Henry Moore: A Modernist's "Primitivism"

GENERAL DESCRIPTION
The following is a 2001 essay by Alan Wilkinson published in Henry Moore: Sculpting the 20th Century. While the aesthetics of various cultures from the Americas, Asia, the Pacific Islands, and Africa had significant influences on the development of modernist abstraction, the modernist use of the term "primitive art" to refer collectively to works from different time periods, cultures, and contexts is inherently problematic. 

"The term 'Primitive Art' is generally used to include the products of a great variety of races and periods in history, many different social and religious systems." [1] 

In his drawings and sculpture, and in his writings and interviews, Henry Moore's dialogue with primitive art, as he used and understood the term, is unique in the history of modernist primitivism. During the 1920s and 1930s, and sporadically during the 1940s and 1950s, the influence of primitive art—prehistoric fertility goddesses, African, Oceanic, Peruvian, and above all, pre-Columbian sculpture—had a more sustained impact on Moore's work than on the work of any other major 20th-century painter or sculptor.
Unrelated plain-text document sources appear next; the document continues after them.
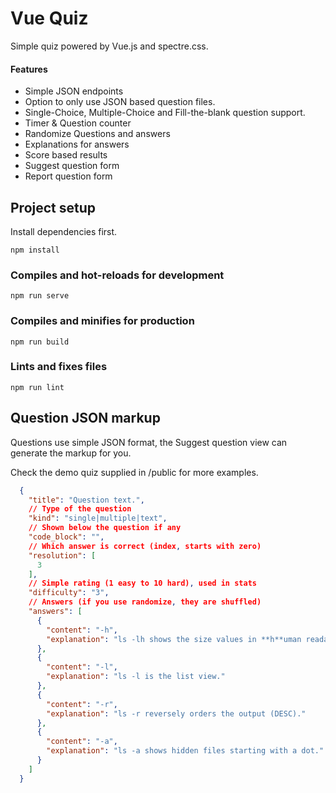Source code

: # Vue Quiz

Simple quiz powered by Vue.js and spectre.css.

#### Features

* Simple JSON endpoints
* Option to only use JSON based question files.
* Single-Choice, Multiple-Choice and Fill-the-blank question support.
* Timer & Question counter
* Randomize Questions and answers
* Explanations for answers
* Score based results
* Suggest question form
* Report question form

## Project setup

Install dependencies first.

```
npm install
```

### Compiles and hot-reloads for development
```
npm run serve
```

### Compiles and minifies for production
```
npm run build
```

### Lints and fixes files
```
npm run lint
```

## Question JSON markup

Questions use simple JSON format, the Suggest question view can generate the markup for you.

Check the demo quiz supplied in /public for more examples.

```json
  {
    "title": "Question text.",
    // Type of the question
    "kind": "single|multiple|text",
    // Shown below the question if any
    "code_block": "",
    // Which answer is correct (index, starts with zero)
    "resolution": [
      3
    ],
    // Simple rating (1 easy to 10 hard), used in stats
    "difficulty": "3",
    // Answers (if you use randomize, they are shuffled)
    "answers": [
      {
        "content": "-h",
        "explanation": "ls -lh shows the size values in **h**uman readable format."
      },
      {
        "content": "-l",
        "explanation": "ls -l is the list view."
      },
      {
        "content": "-r",
        "explanation": "ls -r reversely orders the output (DESC)."
      },
      {
        "content": "-a",
        "explanation": "ls -a shows hidden files starting with a dot."
      }
    ]
  }
```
With artists such as Paul Gauguin, Pablo Picasso, Henri Matisse, Amedeo Modigliani, Constantin Brancusi, Jacques Lipchitz, Jacob Epstein, Henri Gaudier-Brzeska, and Alberto Giacometti, there is little or no documentary evidence as to specific examples of primitive art with which they were familiar and which may have informed their work directly or indirectly. Moore, on the other hand, especially in his notebook drawings of the 1920s, provides us with an extensive and invaluable record of specific sculptures and artifacts which he had seen on his many trips to the British Museum, and in a number of books on primitive art. I have identified drawings in the notebooks of the 1920s of prehistoric European, Egyptian, Sumerian, and Cycladic art, as well as the far more numerous copies of African, Oceanic, Peruvian, Northwest Coast, and Inuit artifacts and sculpture. These drawings not only document those sculptures which Moore particularly admired to the extent that he felt compelled to record them in his notebooks; but in a number of instances, they also reveal the exact sources in primitive art for specific sculptures, thereby revealing the creative process itself, that is to say, the way in which a work has been assimilated and transformed, as Epstein commented, "according to the personality of the artist. A complete re-creation in fact though a new mind."[2] 
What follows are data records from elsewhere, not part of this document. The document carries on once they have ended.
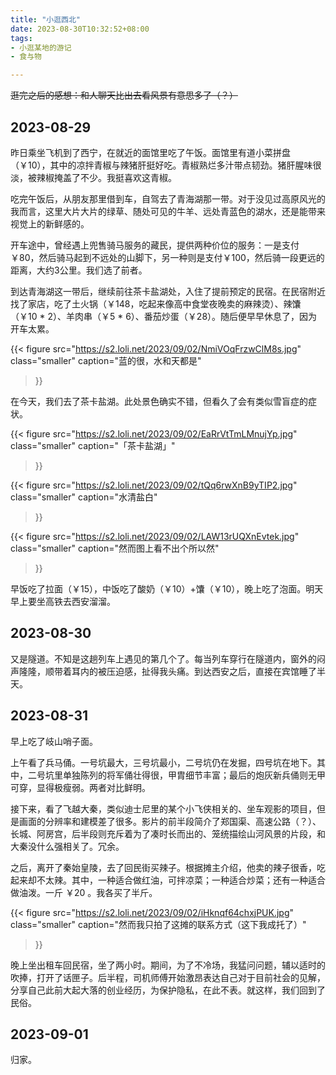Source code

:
 ```yaml
---
title: "小逛西北"
date: 2023-08-30T10:32:52+08:00
tags: 
- 小逛某地的游记
- 食与物

---
```




~~逛完之后的感想：和人聊天比出去看风景有意思多了（？）~~

## 2023-08-29

昨日乘坐飞机到了西宁，在就近的面馆里吃了午饭。面馆里有道小菜拼盘（￥10），其中的凉拌青椒与辣猪肝挺好吃。青椒熟烂多汁带点韧劲。猪肝腥味很淡，被辣椒掩盖了不少。我挺喜欢这青椒。

吃完午饭后，从朋友那里借到车，自驾去了青海湖那一带。对于没见过高原风光的我而言，这里大片大片的绿草、随处可见的牛羊、远处青蓝色的湖水，还是能带来视觉上的新鲜感的。


开车途中，曾经遇上兜售骑马服务的藏民，提供两种价位的服务：一是支付￥80，然后骑马起到不远处的山脚下，另一种则是支付￥100，然后骑一段更远的距离，大约3公里。我们选了前者。

到达青海湖这一带后，继续前往茶卡盐湖处，入住了提前预定的民宿。在民宿附近找了家店，吃了土火锅（￥148，吃起来像高中食堂夜晚卖的麻辣烫）、辣馕（￥10 * 2）、羊肉串（￥5 * 6）、番茄炒蛋（￥28）。随后便早早休息了，因为开车太累。

{{< figure
  src="https://s2.loli.net/2023/09/02/NmiVOqFrzwClM8s.jpg"
  class="smaller"
  caption="蓝的很，水和天都是"

>}}

在今天，我们去了茶卡盐湖。此处景色确实不错，但看久了会有类似雪盲症的症状。

{{< figure
  src="https://s2.loli.net/2023/09/02/EaRrVtTmLMnujYp.jpg"
  class="smaller"
  caption="「茶卡盐湖」"

>}}

{{< figure
  src="https://s2.loli.net/2023/09/02/tQq6rwXnB9yTIP2.jpg"
  class="smaller"
  caption="水清盐白"

>}}



{{< figure
  src="https://s2.loli.net/2023/09/02/LAW13rUQXnEvtek.jpg"
  class="smaller"
  caption="然而图上看不出个所以然"

>}}



早饭吃了拉面（￥15），中饭吃了酸奶（￥10）+馕（￥10），晚上吃了泡面。明天早上要坐高铁去西安溜溜。



## 2023-08-30

又是隧道。不知是这趟列车上遇见的第几个了。每当列车穿行在隧道内，窗外的闷声隆隆，顺带着耳内的被压迫感，扯得我头痛。到达西安之后，直接在宾馆睡了半天。



## 2023-08-31

早上吃了岐山哨子面。



上午看了兵马俑。一号坑最大，三号坑最小，二号坑仍在发掘，四号坑在地下。其中，二号坑里单独陈列的将军俑壮得很，甲胄细节丰富；最后的炮灰新兵俑则无甲可穿，显得极瘦弱。两者对比鲜明。



接下来，看了飞越大秦，类似迪士尼里的某个小飞侠相关的、坐车观影的项目，但是画面的分辨率和建模差了很多。影片的前半段简介了郑国渠、高速公路（？）、长城、阿房宫，后半段则充斥着为了凑时长而出的、笼统描绘山河风景的片段，和大秦没什么强相关了。冗余。



之后，离开了秦始皇陵，去了回民街买辣子。根据摊主介绍，他卖的辣子很香，吃起来却不太辣。其中，一种适合做红油，可拌凉菜；一种适合炒菜；还有一种适合做油泼。一斤 ￥20 。我各买了半斤。



{{< figure
  src="https://s2.loli.net/2023/09/02/iHknqf64chxjPUK.jpg"
  class="smaller"
  caption="然而我只拍了这摊的联系方式（这下我成托了）"

>}}





晚上坐出租车回民宿，坐了两小时。期间，为了不冷场，我猛问问题，辅以适时的吹捧，打开了话匣子。后半程，司机师傅开始激昂表达自己对于目前社会的见解，分享自己此前大起大落的创业经历，为保护隐私，在此不表。就这样，我们回到了民俗。



## 2023-09-01

归家。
Moore first became aware of primitive art in 1920 when he read Roger Fry's Vision and Design (1920) during his last year at the Leeds School of Art. Certain passages in the chapters "Negro Sculpture" and "Ancient American Art" not only prepared the young Yorkshire sculptor for the great ethnographic collections of the British Museum but also shaped his ideas on two important concepts: direct carving and the full, three-dimensional realization of form. 
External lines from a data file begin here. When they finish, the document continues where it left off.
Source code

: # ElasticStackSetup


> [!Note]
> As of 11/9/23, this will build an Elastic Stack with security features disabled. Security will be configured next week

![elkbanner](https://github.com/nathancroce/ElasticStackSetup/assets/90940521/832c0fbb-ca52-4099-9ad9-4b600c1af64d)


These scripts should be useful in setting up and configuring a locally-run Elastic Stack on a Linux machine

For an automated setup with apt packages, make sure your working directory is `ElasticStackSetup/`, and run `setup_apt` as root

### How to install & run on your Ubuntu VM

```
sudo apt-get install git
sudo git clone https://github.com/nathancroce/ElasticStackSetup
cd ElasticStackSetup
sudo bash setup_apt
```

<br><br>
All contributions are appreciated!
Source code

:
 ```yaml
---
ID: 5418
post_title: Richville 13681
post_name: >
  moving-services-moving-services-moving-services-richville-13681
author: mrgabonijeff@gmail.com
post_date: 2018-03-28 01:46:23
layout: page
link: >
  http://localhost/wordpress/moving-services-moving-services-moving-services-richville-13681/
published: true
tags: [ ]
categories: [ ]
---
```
In his article "Primitive Art" (1941) Moore takes us on a guided tour of the British Museum and describes his reactions during his first visits in 1921 to the collections of prehistoric, Egyptian, Sumerian, archaic Greek, African, Oceanic, and pre-Columbian sculpture. No other artist has provided us with such a detailed record of his encounter with primitive art. Moore explained why he particularly admired pre-Columbian sculpture, which was the most important formative influence on his work of the 1920s: 

"Mexican sculpture, as soon as I found it, seemed to me true and right, perhaps because I at once hit on similarities in it with some 11th-century carvings I had seen as a boy on Yorkshire churches. Its "stoniness," by which I mean its truth to material, its tremendous power in that loss of sensitiveness and its astonishing variety and fertility of form-invention and its approach to a full three-dimensional conception of form, make it unsurpassed in my opinion by any other period of stone sculpture." [3] 

Moore's response to the pre-Columbian sculpture he had seen in the British Museum was almost immediate–as immediate as it could have been, given the demands of the academic curriculum during his first year at the Royal College of Art. In the summer of 1922, Moore executed his earliest carving inspired by pre-Columbian art, the Portland stone Mother and Child, which is, as John Russell has suggested, very close to the squatting pose and blocklike massiveness of the Aztec stone seated man, circa 1400-1500 CE, in the British Museum. Several of Moore's stone heads and masks of the 1920s are almost pastiches of their pre-Columbian prototypes. The 1923 alabaster Head is remarkably similar to the head of a man in the Völkerkunde Museum, Vienna, which is illustrated on page 10 of Ernst Fuhrmann's Mexiko III (1922). He may well have seen a copy of this publication at Zwemmer's bookshop in Charing Cross Road. Moore's little marble Snake of 1924 was undoubtedly inspired by the coiled serpents of the Aztecs. With these three works, all one can do is suggest what appear to be obvious affinities between the Moore carvings and examples of pre-Columbian sculpture. We have no way of knowing whether the artist was actually inspired by the Aztec seated man, or by a specific mask or coiled serpent. 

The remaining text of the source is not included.